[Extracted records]
──────
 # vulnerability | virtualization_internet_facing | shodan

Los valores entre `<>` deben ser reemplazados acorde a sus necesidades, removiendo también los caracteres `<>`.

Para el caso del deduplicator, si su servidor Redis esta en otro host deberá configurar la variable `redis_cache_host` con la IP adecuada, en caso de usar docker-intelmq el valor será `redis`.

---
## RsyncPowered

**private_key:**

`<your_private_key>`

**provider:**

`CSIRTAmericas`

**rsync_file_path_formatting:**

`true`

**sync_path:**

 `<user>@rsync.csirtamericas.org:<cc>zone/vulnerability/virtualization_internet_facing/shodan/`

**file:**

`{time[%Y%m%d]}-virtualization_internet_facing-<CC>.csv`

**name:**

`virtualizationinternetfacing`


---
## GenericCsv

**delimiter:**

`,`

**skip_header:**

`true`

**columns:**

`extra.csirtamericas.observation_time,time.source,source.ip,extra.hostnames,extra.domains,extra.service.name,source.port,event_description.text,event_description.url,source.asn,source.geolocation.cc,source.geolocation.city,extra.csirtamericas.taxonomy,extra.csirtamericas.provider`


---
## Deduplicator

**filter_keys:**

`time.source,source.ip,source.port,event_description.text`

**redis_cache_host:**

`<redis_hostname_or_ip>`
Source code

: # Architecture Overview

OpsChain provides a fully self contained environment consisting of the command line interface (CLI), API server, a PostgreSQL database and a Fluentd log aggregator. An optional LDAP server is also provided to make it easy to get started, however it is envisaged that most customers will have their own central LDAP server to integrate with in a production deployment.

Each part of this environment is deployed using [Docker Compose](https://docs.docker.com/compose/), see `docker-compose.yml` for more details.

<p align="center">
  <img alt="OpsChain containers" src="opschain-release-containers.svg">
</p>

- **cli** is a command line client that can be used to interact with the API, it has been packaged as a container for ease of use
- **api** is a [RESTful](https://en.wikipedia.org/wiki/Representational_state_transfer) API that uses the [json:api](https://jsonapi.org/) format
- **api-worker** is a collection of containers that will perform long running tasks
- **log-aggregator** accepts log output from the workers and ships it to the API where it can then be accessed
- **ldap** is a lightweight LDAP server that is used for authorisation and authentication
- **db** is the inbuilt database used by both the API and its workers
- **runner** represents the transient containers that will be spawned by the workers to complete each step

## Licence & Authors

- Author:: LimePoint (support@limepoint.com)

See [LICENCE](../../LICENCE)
──────
▸ **Exercise goal**
Would you mind giving all the records again exactly?

▸ **Written response**
 # vulnerability | virtualization_internet_facing | shodan

Los valores entre `<>` deben ser reemplazados acorde a sus necesidades, removiendo también los caracteres `<>`.

Para el caso del deduplicator, si su servidor Redis esta en otro host deberá configurar la variable `redis_cache_host` con la IP adecuada, en caso de usar docker-intelmq el valor será `redis`.

---
## RsyncPowered

**private_key:**

`<your_private_key>`

**provider:**

`CSIRTAmericas`

**rsync_file_path_formatting:**

`true`

**sync_path:**

 `<user>@rsync.csirtamericas.org:<cc>zone/vulnerability/virtualization_internet_facing/shodan/`

**file:**

`{time[%Y%m%d]}-virtualization_internet_facing-<CC>.csv`

**name:**

`virtualizationinternetfacing`


---
## GenericCsv

**delimiter:**

`,`

**skip_header:**

`true`

**columns:**

`extra.csirtamericas.observation_time,time.source,source.ip,extra.hostnames,extra.domains,extra.service.name,source.port,event_description.text,event_description.url,source.asn,source.geolocation.cc,source.geolocation.city,extra.csirtamericas.taxonomy,extra.csirtamericas.provider`


---
## Deduplicator

**filter_keys:**

`time.source,source.ip,source.port,event_description.text`

**redis_cache_host:**

`<redis_hostname_or_ip>`
Source code

: # Architecture Overview

OpsChain provides a fully self contained environment consisting of the command line interface (CLI), API server, a PostgreSQL database and a Fluentd log aggregator. An optional LDAP server is also provided to make it easy to get started, however it is envisaged that most customers will have their own central LDAP server to integrate with in a production deployment.

Each part of this environment is deployed using [Docker Compose](https://docs.docker.com/compose/), see `docker-compose.yml` for more details.

<p align="center">
  <img alt="OpsChain containers" src="opschain-release-containers.svg">
</p>

- **cli** is a command line client that can be used to interact with the API, it has been packaged as a container for ease of use
- **api** is a [RESTful](https://en.wikipedia.org/wiki/Representational_state_transfer) API that uses the [json:api](https://jsonapi.org/) format
- **api-worker** is a collection of containers that will perform long running tasks
- **log-aggregator** accepts log output from the workers and ships it to the API where it can then be accessed
- **ldap** is a lightweight LDAP server that is used for authorisation and authentication
- **db** is the inbuilt database used by both the API and its workers
- **runner** represents the transient containers that will be spawned by the workers to complete each step

## Licence & Authors

- Author:: LimePoint (support@limepoint.com)

See [LICENCE](../../LICENCE)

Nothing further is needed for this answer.